Hugging Face (HF for short) completed a $100 million Series C fundraising, and the valuation reached $2 billion. I have been following HF for a while. Below is my understanding.

GitHub for models

HF started from the PyTorch version of the Bert open-source model. HF has always wanted to be GitHub for models.

The user experience is more like a model zoo(model marketplace). Some people upload their models and share them with the public. Most people download models from the marketplace. I would say it’s more like SourceForge rather than GitHub. I think the problem is, for most people, it is difficult to do further development after forking the models.

This was why some people argued about the possibility of commercializing the model community.

GitHub for pipelines/data apps

Now HF has started building " Spaces " GitHub for pipelines/data apps.

Unlike models, users can easily modify the pipelines/data app after forking them.
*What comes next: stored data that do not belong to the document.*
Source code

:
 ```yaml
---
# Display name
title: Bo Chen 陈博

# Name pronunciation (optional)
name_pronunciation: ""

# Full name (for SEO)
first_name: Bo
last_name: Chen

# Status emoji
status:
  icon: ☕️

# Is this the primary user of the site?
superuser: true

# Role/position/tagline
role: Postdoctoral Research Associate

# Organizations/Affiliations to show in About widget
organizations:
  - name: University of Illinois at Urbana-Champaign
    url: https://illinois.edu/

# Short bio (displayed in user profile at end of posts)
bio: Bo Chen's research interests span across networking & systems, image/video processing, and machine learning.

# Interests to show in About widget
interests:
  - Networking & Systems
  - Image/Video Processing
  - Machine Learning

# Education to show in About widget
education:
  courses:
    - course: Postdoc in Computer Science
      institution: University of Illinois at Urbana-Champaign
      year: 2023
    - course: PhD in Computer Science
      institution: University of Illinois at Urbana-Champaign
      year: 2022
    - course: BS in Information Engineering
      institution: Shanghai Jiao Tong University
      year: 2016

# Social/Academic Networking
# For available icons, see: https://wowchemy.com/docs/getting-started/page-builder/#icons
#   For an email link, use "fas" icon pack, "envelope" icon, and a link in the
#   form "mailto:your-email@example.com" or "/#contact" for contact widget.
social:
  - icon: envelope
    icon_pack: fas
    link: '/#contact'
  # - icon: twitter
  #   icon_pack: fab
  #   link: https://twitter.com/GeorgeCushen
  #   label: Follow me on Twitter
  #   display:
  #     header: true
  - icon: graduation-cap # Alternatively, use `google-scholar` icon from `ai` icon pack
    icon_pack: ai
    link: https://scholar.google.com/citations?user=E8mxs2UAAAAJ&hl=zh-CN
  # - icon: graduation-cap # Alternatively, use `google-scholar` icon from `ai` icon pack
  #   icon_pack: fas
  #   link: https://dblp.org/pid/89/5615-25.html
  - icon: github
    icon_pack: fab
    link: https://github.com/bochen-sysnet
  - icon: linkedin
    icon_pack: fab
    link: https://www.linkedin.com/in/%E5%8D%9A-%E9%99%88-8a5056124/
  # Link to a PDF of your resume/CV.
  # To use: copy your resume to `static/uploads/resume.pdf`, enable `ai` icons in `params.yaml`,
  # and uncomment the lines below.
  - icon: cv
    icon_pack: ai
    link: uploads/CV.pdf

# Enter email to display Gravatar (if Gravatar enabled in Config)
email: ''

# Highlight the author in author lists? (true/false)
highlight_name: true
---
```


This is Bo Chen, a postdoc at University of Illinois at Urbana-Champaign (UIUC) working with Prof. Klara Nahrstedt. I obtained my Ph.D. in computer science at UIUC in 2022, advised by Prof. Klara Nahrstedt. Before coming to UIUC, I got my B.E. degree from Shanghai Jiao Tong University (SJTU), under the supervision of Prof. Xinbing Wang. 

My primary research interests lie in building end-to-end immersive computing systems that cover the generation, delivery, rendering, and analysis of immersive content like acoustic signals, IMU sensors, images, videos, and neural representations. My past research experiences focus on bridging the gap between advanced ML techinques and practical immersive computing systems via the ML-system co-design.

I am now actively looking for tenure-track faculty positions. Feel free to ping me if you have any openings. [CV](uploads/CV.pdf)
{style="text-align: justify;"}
There are some players already in this track, such as Google Colab, Streamlit (acquired by Snowflake), 8080 labs (acquired by Databricks), and some other Notebook as a Service vendors.

HF also acquired Gradio to enhance the Spaces product. (The deal details were not disclosed.) Spaces product is one major step to HF. Will it be a significant step for the industry as well? We should see in the next two years.

BigScience model

HF trains the BigScience big model (176 billion parameters), targeting OpenAI’s GPT-3.

However, Meta just took the lead in open-sourcing the OPT big model, which also targets GPT-3. But I don’t think this would have any negative impact on HF.

HF plans to provide more complete AI capabilities through BigScience + Spaces. If they succeed, it will be more competitive than the services offered by OpenAI.

I think the top uncertainty for HF is whether Spaces can succeed. It’s not only about whether HF could do better than competitors but also whether people need a GitHub for pipelines/data apps.